Japanese
[INDIA]

At Home Walking

Pavlechi keli Tirth

- INDIA / 2019 / Hindi, Marathi / Color, B&W / Digital File / 114 min

Director, Script, Sound Design: Rajula Shah
Photography: Arghya Basu, Rajula Shah
Editing: Lavanya Ramaiah, Rajula Shah
Sound Mixing: Bigyna Dahal
Narration: Ira Saraswat, Rajula Shah
Producer: Shampa Shah
Source: Rajula Shah

This film, depicting the nomads and pilgrims of the highlands in Deccan, India, unfolds to the music of bards and a poetic monologue. With rhythmic shots and the repeated insertion of footage of walking feet, the viewer comes to realize that walking is meditation. The monologue quotes the words of many Indian poets who search for freedom and for the essence of what it means to be alive, depicting a rich world transcending time. This experimental film and its journey of the heart end as an awakening from meditation.



[Director’s Statement] I see my role of filmmaker/ poet as a bridge between the ancient ongoing & emergent modern. Within this context, understanding the changing realities of an ancient community practice and the ambition to heal through Cinema are central to the making of this film.

Travelling with my camera across diverse regions in search of the essence-tial, has brought me in touch with an India I otherwise have no access to—an India one meets as soon as one goes off-line and walks into the street. It is an India often living from hand to mouth, on the travelling margins. As I walk with them, I notice I watch the world differently when I move, than when I am tied to a piece of land. Over the years film has become a school where I have learnt what I could not learn elsewhere.

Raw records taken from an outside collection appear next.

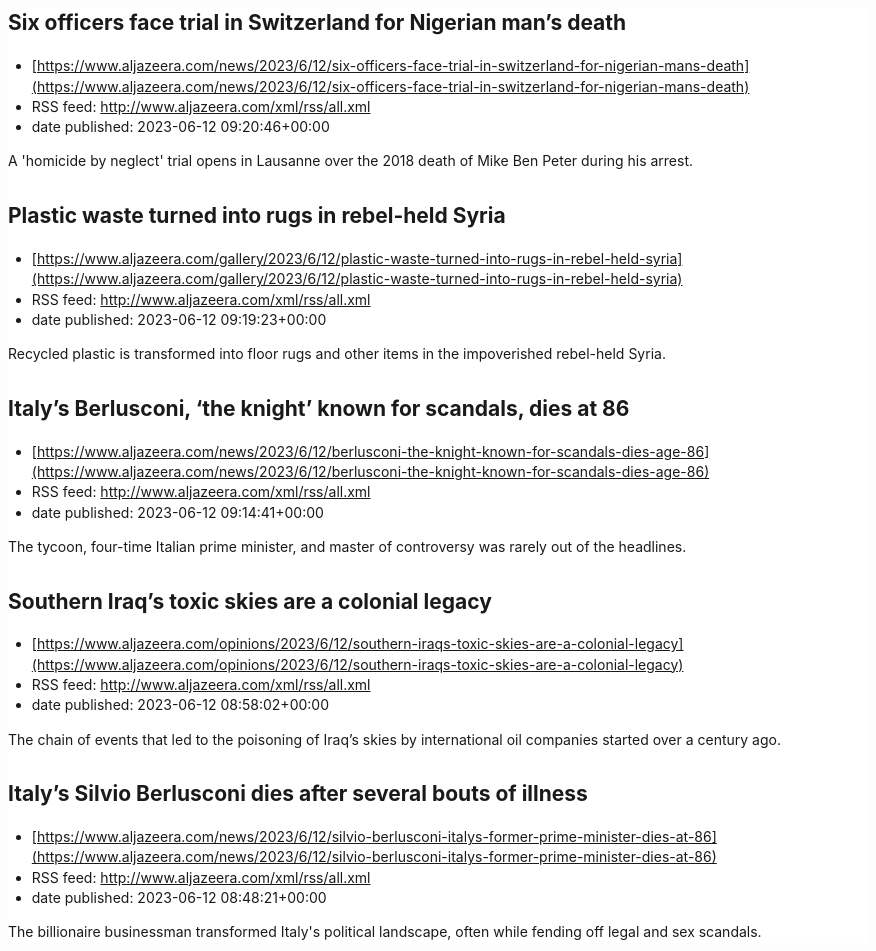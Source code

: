 ## Six officers face trial in Switzerland for Nigerian man’s death
 - [https://www.aljazeera.com/news/2023/6/12/six-officers-face-trial-in-switzerland-for-nigerian-mans-death](https://www.aljazeera.com/news/2023/6/12/six-officers-face-trial-in-switzerland-for-nigerian-mans-death)
 - RSS feed: http://www.aljazeera.com/xml/rss/all.xml
 - date published: 2023-06-12 09:20:46+00:00

A &#039;homicide by neglect&#039; trial opens in Lausanne over the 2018 death of Mike Ben Peter during his arrest.

## Plastic waste turned into rugs in rebel-held Syria
 - [https://www.aljazeera.com/gallery/2023/6/12/plastic-waste-turned-into-rugs-in-rebel-held-syria](https://www.aljazeera.com/gallery/2023/6/12/plastic-waste-turned-into-rugs-in-rebel-held-syria)
 - RSS feed: http://www.aljazeera.com/xml/rss/all.xml
 - date published: 2023-06-12 09:19:23+00:00

Recycled plastic is transformed into floor rugs and other items in the impoverished rebel-held Syria.

## Italy’s Berlusconi, ‘the knight’ known for scandals, dies at 86
 - [https://www.aljazeera.com/news/2023/6/12/berlusconi-the-knight-known-for-scandals-dies-age-86](https://www.aljazeera.com/news/2023/6/12/berlusconi-the-knight-known-for-scandals-dies-age-86)
 - RSS feed: http://www.aljazeera.com/xml/rss/all.xml
 - date published: 2023-06-12 09:14:41+00:00

The tycoon, four-time Italian prime minister, and master of controversy was rarely out of the headlines.

## Southern Iraq’s toxic skies are a colonial legacy
 - [https://www.aljazeera.com/opinions/2023/6/12/southern-iraqs-toxic-skies-are-a-colonial-legacy](https://www.aljazeera.com/opinions/2023/6/12/southern-iraqs-toxic-skies-are-a-colonial-legacy)
 - RSS feed: http://www.aljazeera.com/xml/rss/all.xml
 - date published: 2023-06-12 08:58:02+00:00

The chain of events that led to the poisoning of Iraq’s skies by international oil companies started over a century ago.

## Italy’s Silvio Berlusconi dies after several bouts of illness
 - [https://www.aljazeera.com/news/2023/6/12/silvio-berlusconi-italys-former-prime-minister-dies-at-86](https://www.aljazeera.com/news/2023/6/12/silvio-berlusconi-italys-former-prime-minister-dies-at-86)
 - RSS feed: http://www.aljazeera.com/xml/rss/all.xml
 - date published: 2023-06-12 08:48:21+00:00

The billionaire businessman transformed Italy&#039;s political landscape, often while fending off legal and sex scandals.
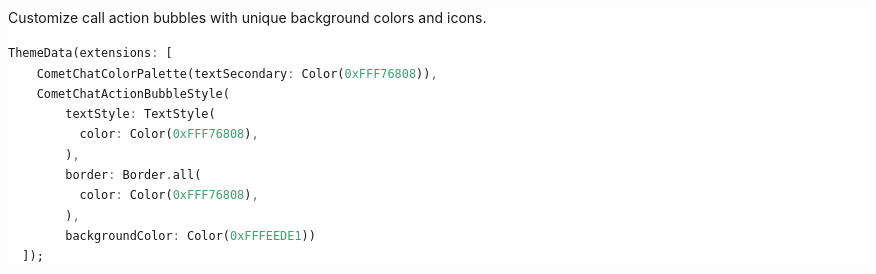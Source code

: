 Customize call action bubbles with unique background colors and icons.

<Tabs>
<TabItem value="Dart" label="Dart">

```dart
ThemeData(extensions: [
    CometChatColorPalette(textSecondary: Color(0xFFF76808)),
    CometChatActionBubbleStyle(
        textStyle: TextStyle(
          color: Color(0xFFF76808),
        ),
        border: Border.all(
          color: Color(0xFFF76808),
        ),
        backgroundColor: Color(0xFFFEEDE1))
  ]);
```
</TabItem>
</Tabs>
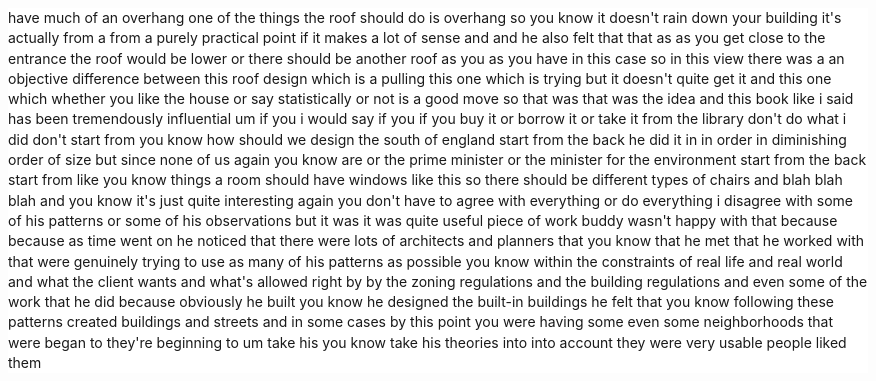 have much of an overhang one of the
things the roof should do is overhang so
you know it doesn't rain down your
building it's actually from a from a
purely practical point if it makes a lot
of sense
and and he also felt that that as as you
get close to the entrance the roof would
be lower or there should be another roof
as you as you have in this case so in
this view there was a an objective
difference between this roof design
which is a pulling this one which is
trying but it doesn't quite get it and
this one which whether you like the
house or say statistically or not is a
good move
so that was that was the idea
and this book like i said has been
tremendously influential um
if you i would say if you if you buy it
or borrow it or take it from the library
don't do what i did don't start from you
know how should we design the south of
england start from the back
he did it in in order in diminishing
order of size but since none of us again
you know are or the prime minister or
the minister for the environment start
from the back start from like you know
things a room should have windows like
this so there should be different types
of chairs and blah blah blah and you
know it's just quite interesting again
you don't have to agree with everything
or do everything i disagree with some of
his patterns or some of his observations
but it was it was quite useful piece of
work
buddy wasn't happy with that because
because as time went on he noticed that
there were lots of architects and
planners that you know that he met that
he worked with that were genuinely
trying to use as many of his patterns as
possible you know within the constraints
of real life and real world and what the
client wants and what's allowed right by
by the zoning regulations and the
building regulations
and even some of the work that he did
because obviously he built you know he
designed the built-in buildings he felt
that you know
following these patterns
created buildings and streets and in
some cases
by this point you were having some even
some neighborhoods that were began to
they're beginning to
um
take his you know take his theories into
into account
they were very usable people liked them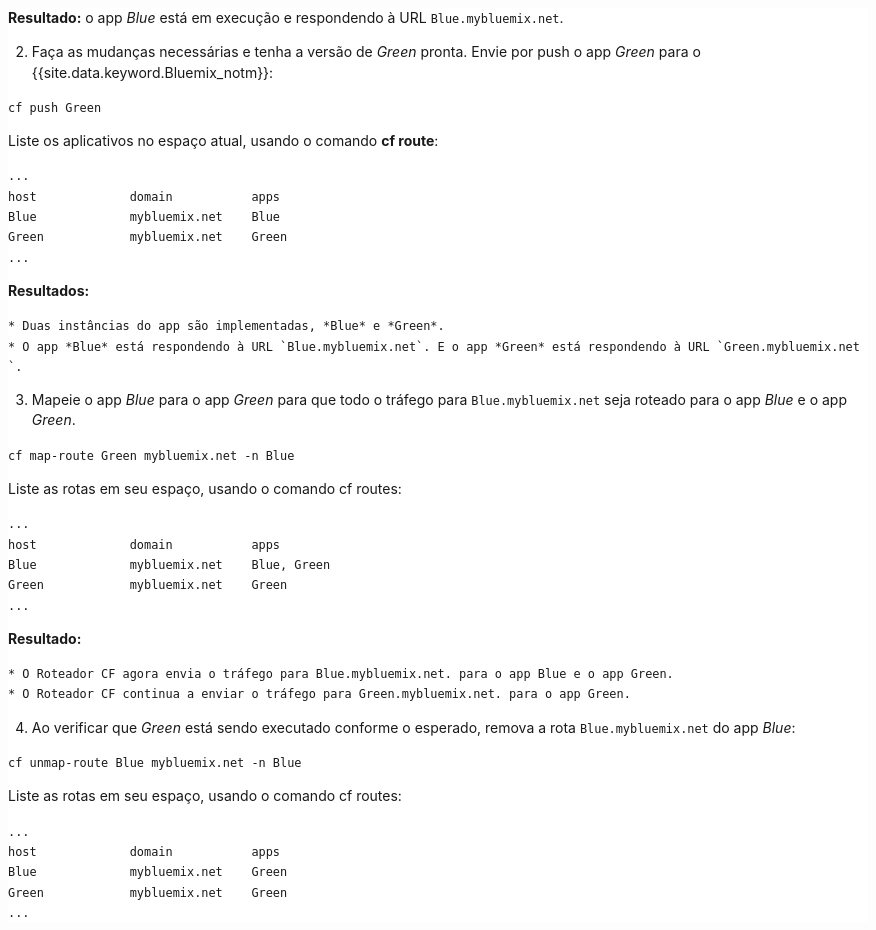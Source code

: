   **Resultado:** o app *Blue* está em execução e respondendo à URL `Blue.mybluemix.net`.
  
2. Faça as mudanças necessárias e tenha a versão de *Green* pronta. Envie por push o app *Green* para o {{site.data.keyword.Bluemix_notm}}:
  
  ```
  cf push Green
  ```
  
  Liste os aplicativos no espaço atual, usando o comando **cf route**:
  
  ```
  ...
  host             domain           apps
  Blue             mybluemix.net    Blue
  Green            mybluemix.net    Green
  ...
  ```
  
  **Resultados:**
  
    * Duas instâncias do app são implementadas, *Blue* e *Green*.
	* O app *Blue* está respondendo à URL `Blue.mybluemix.net`. E o app *Green* está respondendo à URL `Green.mybluemix.net`.
	
3. Mapeie o app *Blue* para o app *Green* para que todo o tráfego para `Blue.mybluemix.net` seja roteado para o app *Blue* e o app *Green*.
  
  ```
  cf map-route Green mybluemix.net -n Blue
  ```
  
  Liste as rotas em seu espaço, usando o comando cf routes:
  
  ```
  ...
  host             domain           apps
  Blue             mybluemix.net    Blue, Green
  Green            mybluemix.net    Green
  ...
  ```
  
  **Resultado:**

    * O Roteador CF agora envia o tráfego para Blue.mybluemix.net. para o app Blue e o app Green.
	* O Roteador CF continua a enviar o tráfego para Green.mybluemix.net. para o app Green.
	
4. Ao verificar que *Green* está sendo executado conforme o esperado, remova a rota `Blue.mybluemix.net` do app *Blue*:
  
  ```
  cf unmap-route Blue mybluemix.net -n Blue
  ```
  
  Liste as rotas em seu espaço, usando o comando cf routes:
  
  ```
  ...
  host             domain           apps
  Blue             mybluemix.net    Green
  Green            mybluemix.net    Green
  ...
  ```
  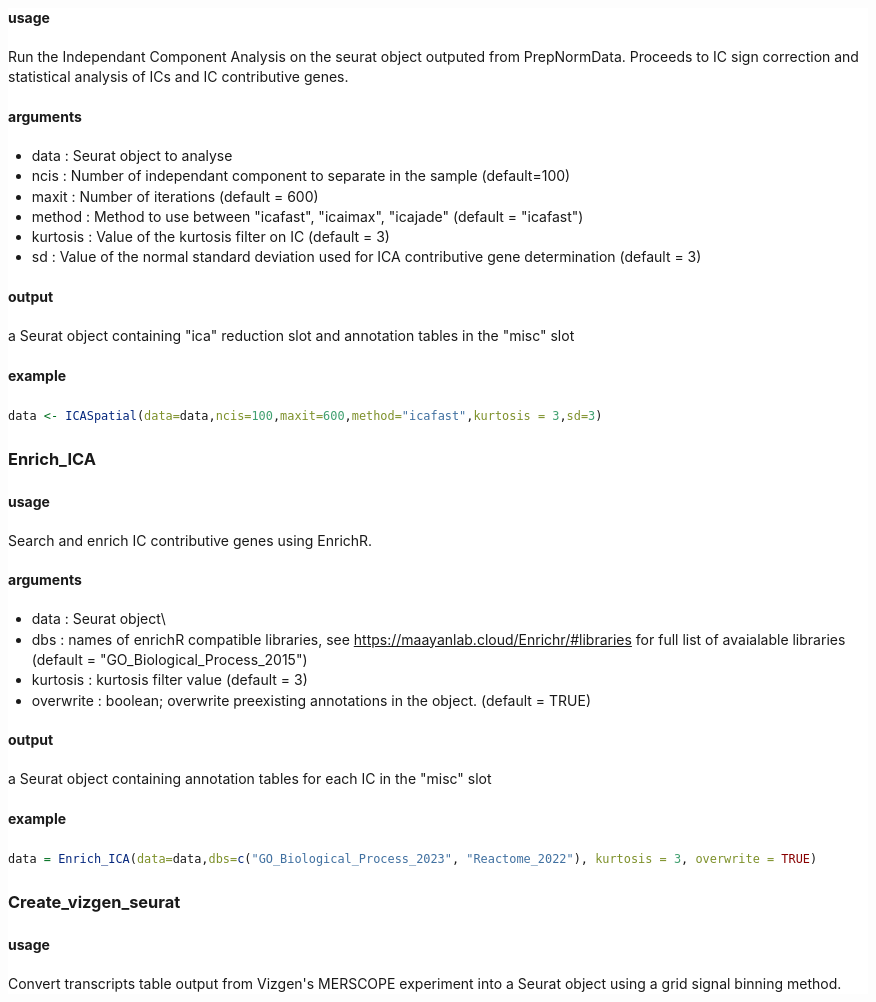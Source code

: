 #### usage

Run the Independant Component Analysis on the seurat object outputed from PrepNormData. Proceeds to IC sign correction and statistical analysis of ICs and IC contributive genes.

#### arguments

-   data : Seurat object to analyse
-   ncis : Number of independant component to separate in the sample (default=100)
-   maxit : Number of iterations (default = 600)
-   method : Method to use between "icafast", "icaimax", "icajade" (default = "icafast")
-   kurtosis : Value of the kurtosis filter on IC (default = 3)
-   sd : Value of the normal standard deviation used for ICA contributive gene determination (default = 3)

#### output

a Seurat object containing "ica" reduction slot and annotation tables in the "misc" slot

#### example

``` r
data <- ICASpatial(data=data,ncis=100,maxit=600,method="icafast",kurtosis = 3,sd=3)
```

### Enrich_ICA

#### usage

Search and enrich IC contributive genes using EnrichR.

#### arguments

-   data : Seurat object\
-   dbs : names of enrichR compatible libraries, see <https://maayanlab.cloud/Enrichr/#libraries> for full list of avaialable libraries (default = "GO_Biological_Process_2015")
-   kurtosis : kurtosis filter value (default = 3)
-   overwrite : boolean; overwrite preexisting annotations in the object. (default = TRUE)

#### output

a Seurat object containing annotation tables for each IC in the "misc" slot

#### example

``` r
data = Enrich_ICA(data=data,dbs=c("GO_Biological_Process_2023", "Reactome_2022"), kurtosis = 3, overwrite = TRUE)
```

### Create_vizgen_seurat

#### usage

Convert transcripts table output from Vizgen's MERSCOPE experiment into a Seurat object using a grid signal binning method.
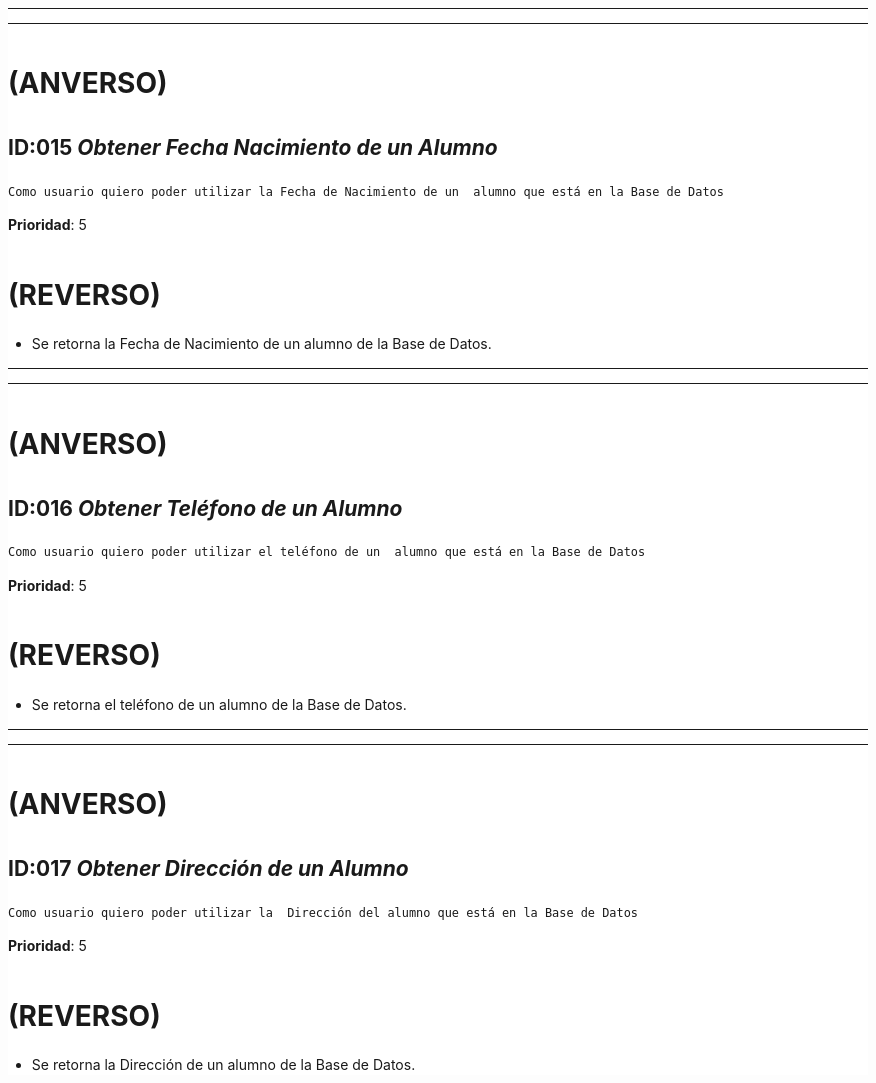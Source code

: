 
--------------------------------------------------------------------------------------------------------------------------------------------------------------------------------------------------------------------------------------------------------------------------------
--------------------------------------------------------------------------------------------------------------------------------------------------------------------------------------------------------------------------------------------------------------------------------

# (ANVERSO)

## ID:015   *Obtener Fecha Nacimiento de un Alumno*

`Como usuario quiero poder utilizar la Fecha de Nacimiento de un  alumno que está en la Base de Datos`
 
  **Prioridad**: 5
  
# (REVERSO)

* Se retorna la Fecha de Nacimiento de un alumno de la Base de Datos.

--------------------------------------------------------------------------------------------------------------------------------------------------------------------------------------------------------------------------------------------------------------------------------
--------------------------------------------------------------------------------------------------------------------------------------------------------------------------------------------------------------------------------------------------------------------------------


# (ANVERSO)

## ID:016   *Obtener Teléfono de un Alumno*

`Como usuario quiero poder utilizar el teléfono de un  alumno que está en la Base de Datos`
 
  **Prioridad**: 5  
# (REVERSO)

* Se retorna el teléfono de un alumno de la Base de Datos.


--------------------------------------------------------------------------------------------------------------------------------------------------------------------------------------------------------------------------------------------------------------------------------
--------------------------------------------------------------------------------------------------------------------------------------------------------------------------------------------------------------------------------------------------------------------------------
# (ANVERSO)

## ID:017   *Obtener Dirección de un Alumno*

`Como usuario quiero poder utilizar la  Dirección del alumno que está en la Base de Datos`
 
 **Prioridad**: 5 
# (REVERSO)

* Se retorna la Dirección de un alumno de la Base de Datos.
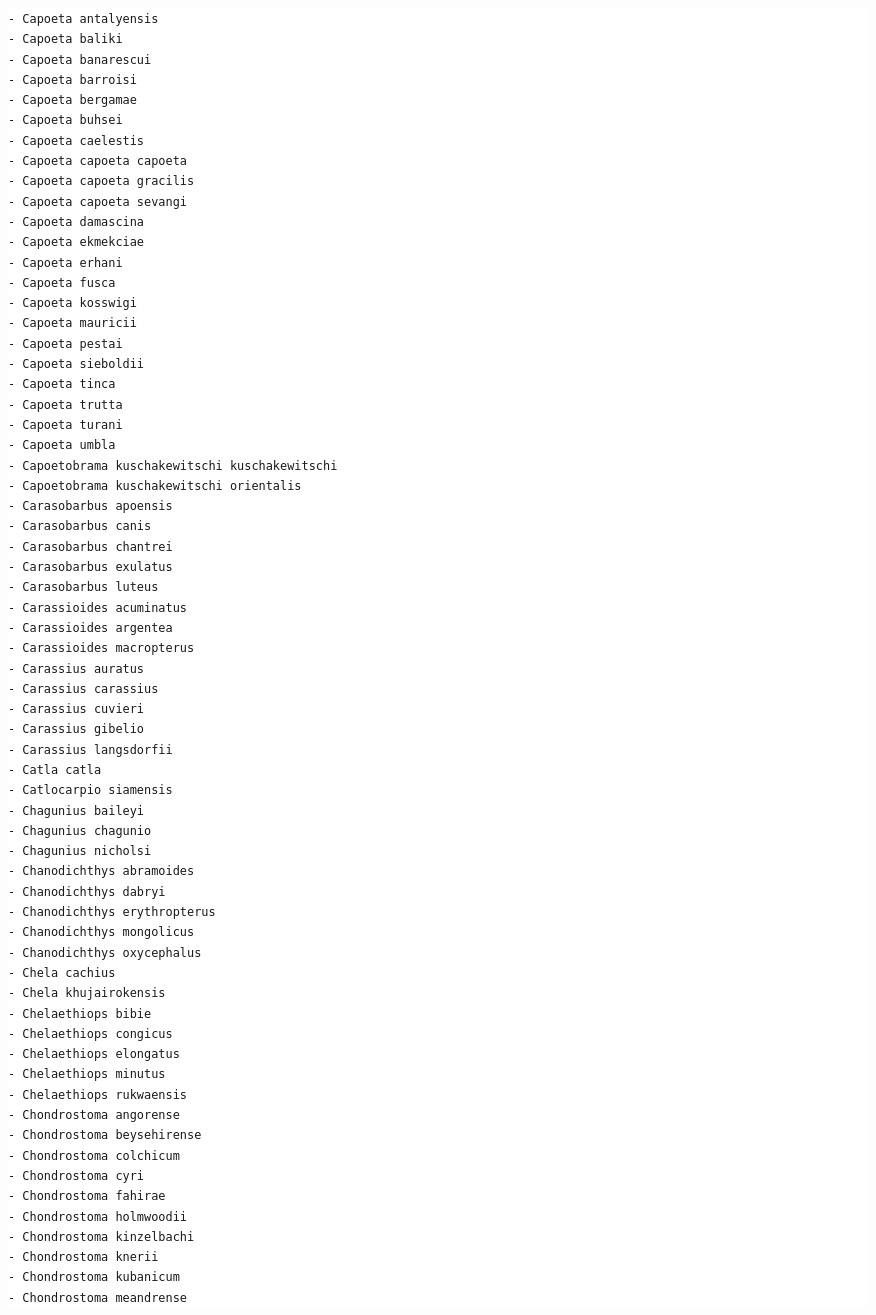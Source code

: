     - Capoeta antalyensis
    - Capoeta baliki
    - Capoeta banarescui
    - Capoeta barroisi
    - Capoeta bergamae
    - Capoeta buhsei
    - Capoeta caelestis
    - Capoeta capoeta capoeta
    - Capoeta capoeta gracilis
    - Capoeta capoeta sevangi
    - Capoeta damascina
    - Capoeta ekmekciae
    - Capoeta erhani
    - Capoeta fusca
    - Capoeta kosswigi
    - Capoeta mauricii
    - Capoeta pestai
    - Capoeta sieboldii
    - Capoeta tinca
    - Capoeta trutta
    - Capoeta turani
    - Capoeta umbla
    - Capoetobrama kuschakewitschi kuschakewitschi
    - Capoetobrama kuschakewitschi orientalis
    - Carasobarbus apoensis
    - Carasobarbus canis
    - Carasobarbus chantrei
    - Carasobarbus exulatus
    - Carasobarbus luteus
    - Carassioides acuminatus
    - Carassioides argentea
    - Carassioides macropterus
    - Carassius auratus
    - Carassius carassius
    - Carassius cuvieri
    - Carassius gibelio
    - Carassius langsdorfii
    - Catla catla
    - Catlocarpio siamensis
    - Chagunius baileyi
    - Chagunius chagunio
    - Chagunius nicholsi
    - Chanodichthys abramoides
    - Chanodichthys dabryi
    - Chanodichthys erythropterus
    - Chanodichthys mongolicus
    - Chanodichthys oxycephalus
    - Chela cachius
    - Chela khujairokensis
    - Chelaethiops bibie
    - Chelaethiops congicus
    - Chelaethiops elongatus
    - Chelaethiops minutus
    - Chelaethiops rukwaensis
    - Chondrostoma angorense
    - Chondrostoma beysehirense
    - Chondrostoma colchicum
    - Chondrostoma cyri
    - Chondrostoma fahirae
    - Chondrostoma holmwoodii
    - Chondrostoma kinzelbachi
    - Chondrostoma knerii
    - Chondrostoma kubanicum
    - Chondrostoma meandrense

My journey begins at home. As I turn the camera upon the near, it reveals details like in a microscope I have not seen before. The processes of investigation demand inclusivity and anonymity. I find no better company than my little camera to set out on a journey I am called to undertake alone. The exploratory, experimental nature of the process cannot accommodate a large crew nor coordinated shoots. It prepares me for a long period of gathering images alone, drawing on my own resources. After a few journeys, there is also a second camera walking along with me. The journey that began seven years ago has continued through 2018. The making of this film is a pilgrimage; if one can imagine a pilgrimage as a sacred, secular act of measuring Nomadsland on foot.


Rajula Shah

Grew up listening to stories, being taught by folk craftsmen, and later studying cinema at the Film and Television Institute of India (FTII), Pune. She works in the interstice of poetry, cinema & anthropology. Indigenous knowledge systems, performance, practitioners, and changing practices thereof, form the core of her study; emerging through a collaboration with people, their individual histories and environments.

She has been producing, directing, writing, editing and photographing films for over a decade, exploring the boundaries of fiction, non-fiction, art, and new media, and screening widely in festivals, museums, and other forums to critical acclaim. She has received awards for Beyond the Wheel (2005), Word within the Word (2008), ReTold by Loknath (2013) and Jumbled Cans (2014).

She writes fiction and poetry, winning the Gyanpeeth Award for New Writing. She has translated, among others, the eminent social scientist Ela Bhatt and selected letters of Vincent Van Gogh into Hindi. She has been on film award juries, on seminar and conference panels, and she teaches at various film and media schools including the FTII, Pune.